*RECORDED DATA*
.....
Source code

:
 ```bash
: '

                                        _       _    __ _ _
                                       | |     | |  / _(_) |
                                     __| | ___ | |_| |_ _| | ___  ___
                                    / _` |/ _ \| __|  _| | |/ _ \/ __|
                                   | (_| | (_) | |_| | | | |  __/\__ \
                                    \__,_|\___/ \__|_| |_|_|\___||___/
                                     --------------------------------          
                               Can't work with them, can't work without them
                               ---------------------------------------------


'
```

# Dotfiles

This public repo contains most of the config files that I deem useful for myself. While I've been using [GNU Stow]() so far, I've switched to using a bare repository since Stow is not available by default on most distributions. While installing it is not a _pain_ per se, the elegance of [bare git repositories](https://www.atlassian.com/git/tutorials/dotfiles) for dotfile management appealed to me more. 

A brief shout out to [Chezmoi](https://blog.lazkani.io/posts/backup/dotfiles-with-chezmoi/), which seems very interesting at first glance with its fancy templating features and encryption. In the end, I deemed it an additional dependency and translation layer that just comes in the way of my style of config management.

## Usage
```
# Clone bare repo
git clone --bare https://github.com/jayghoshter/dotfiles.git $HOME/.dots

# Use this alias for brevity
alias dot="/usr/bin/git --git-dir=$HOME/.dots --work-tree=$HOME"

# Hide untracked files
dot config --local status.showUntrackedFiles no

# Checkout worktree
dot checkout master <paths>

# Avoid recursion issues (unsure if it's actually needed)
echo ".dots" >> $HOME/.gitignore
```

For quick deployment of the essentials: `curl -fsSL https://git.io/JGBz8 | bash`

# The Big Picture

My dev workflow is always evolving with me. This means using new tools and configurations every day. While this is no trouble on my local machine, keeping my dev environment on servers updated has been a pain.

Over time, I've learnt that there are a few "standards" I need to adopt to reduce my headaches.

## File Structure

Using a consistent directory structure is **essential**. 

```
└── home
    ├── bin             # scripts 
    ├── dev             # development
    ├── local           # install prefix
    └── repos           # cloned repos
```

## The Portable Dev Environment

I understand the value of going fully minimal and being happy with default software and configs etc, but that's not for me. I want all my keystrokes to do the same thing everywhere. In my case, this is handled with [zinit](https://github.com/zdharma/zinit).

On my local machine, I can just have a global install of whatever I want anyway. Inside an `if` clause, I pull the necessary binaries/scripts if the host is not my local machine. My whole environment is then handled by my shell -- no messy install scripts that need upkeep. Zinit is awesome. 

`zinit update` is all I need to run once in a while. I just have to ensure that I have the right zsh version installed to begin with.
.....
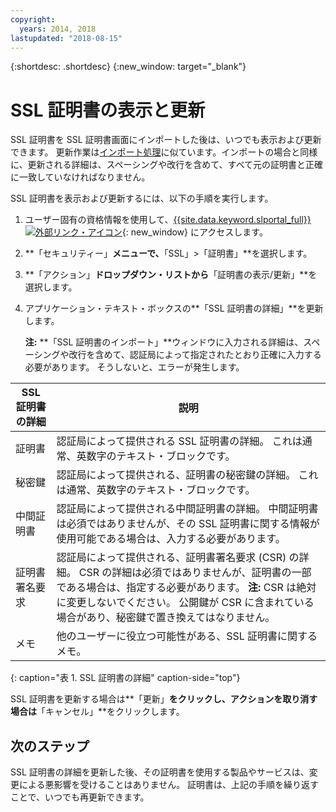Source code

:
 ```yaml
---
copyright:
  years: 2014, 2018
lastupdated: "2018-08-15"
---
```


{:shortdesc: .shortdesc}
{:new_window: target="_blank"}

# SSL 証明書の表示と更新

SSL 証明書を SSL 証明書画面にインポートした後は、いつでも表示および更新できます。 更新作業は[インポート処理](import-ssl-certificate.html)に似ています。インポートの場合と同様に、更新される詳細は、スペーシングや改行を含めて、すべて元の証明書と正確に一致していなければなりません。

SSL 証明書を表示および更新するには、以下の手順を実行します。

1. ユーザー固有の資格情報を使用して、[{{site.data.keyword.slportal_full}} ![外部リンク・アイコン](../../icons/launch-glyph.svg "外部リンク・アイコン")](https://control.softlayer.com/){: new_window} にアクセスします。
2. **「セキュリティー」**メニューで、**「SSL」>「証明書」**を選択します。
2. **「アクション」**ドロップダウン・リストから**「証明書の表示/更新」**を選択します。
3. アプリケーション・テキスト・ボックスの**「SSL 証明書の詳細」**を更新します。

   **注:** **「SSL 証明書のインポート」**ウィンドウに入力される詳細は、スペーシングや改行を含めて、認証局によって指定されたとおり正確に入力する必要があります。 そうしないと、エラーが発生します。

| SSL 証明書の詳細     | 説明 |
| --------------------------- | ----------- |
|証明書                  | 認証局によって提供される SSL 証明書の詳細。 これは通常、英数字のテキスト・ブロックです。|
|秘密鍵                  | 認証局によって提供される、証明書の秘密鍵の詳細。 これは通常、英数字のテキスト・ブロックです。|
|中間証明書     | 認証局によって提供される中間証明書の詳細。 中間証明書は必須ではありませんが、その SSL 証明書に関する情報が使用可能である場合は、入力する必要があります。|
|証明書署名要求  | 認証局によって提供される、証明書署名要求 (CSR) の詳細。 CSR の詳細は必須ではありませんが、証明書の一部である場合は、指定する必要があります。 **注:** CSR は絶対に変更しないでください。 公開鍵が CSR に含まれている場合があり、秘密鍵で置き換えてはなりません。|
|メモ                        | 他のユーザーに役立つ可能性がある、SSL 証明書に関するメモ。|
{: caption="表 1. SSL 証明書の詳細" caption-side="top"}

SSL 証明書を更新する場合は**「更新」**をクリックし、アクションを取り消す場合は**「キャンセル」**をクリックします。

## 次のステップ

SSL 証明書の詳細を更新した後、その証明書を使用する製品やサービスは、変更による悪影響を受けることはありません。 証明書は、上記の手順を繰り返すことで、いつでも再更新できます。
.....
*TASK DETAILS*
The string "ブロックです" shows up in some lines of the listing. Copy each such line.

*EXERCISE OUTPUT*
|証明書                  | 認証局によって提供される SSL 証明書の詳細。 これは通常、英数字のテキスト・ブロックです。|
|秘密鍵                  | 認証局によって提供される、証明書の秘密鍵の詳細。 これは通常、英数字のテキスト・ブロックです。|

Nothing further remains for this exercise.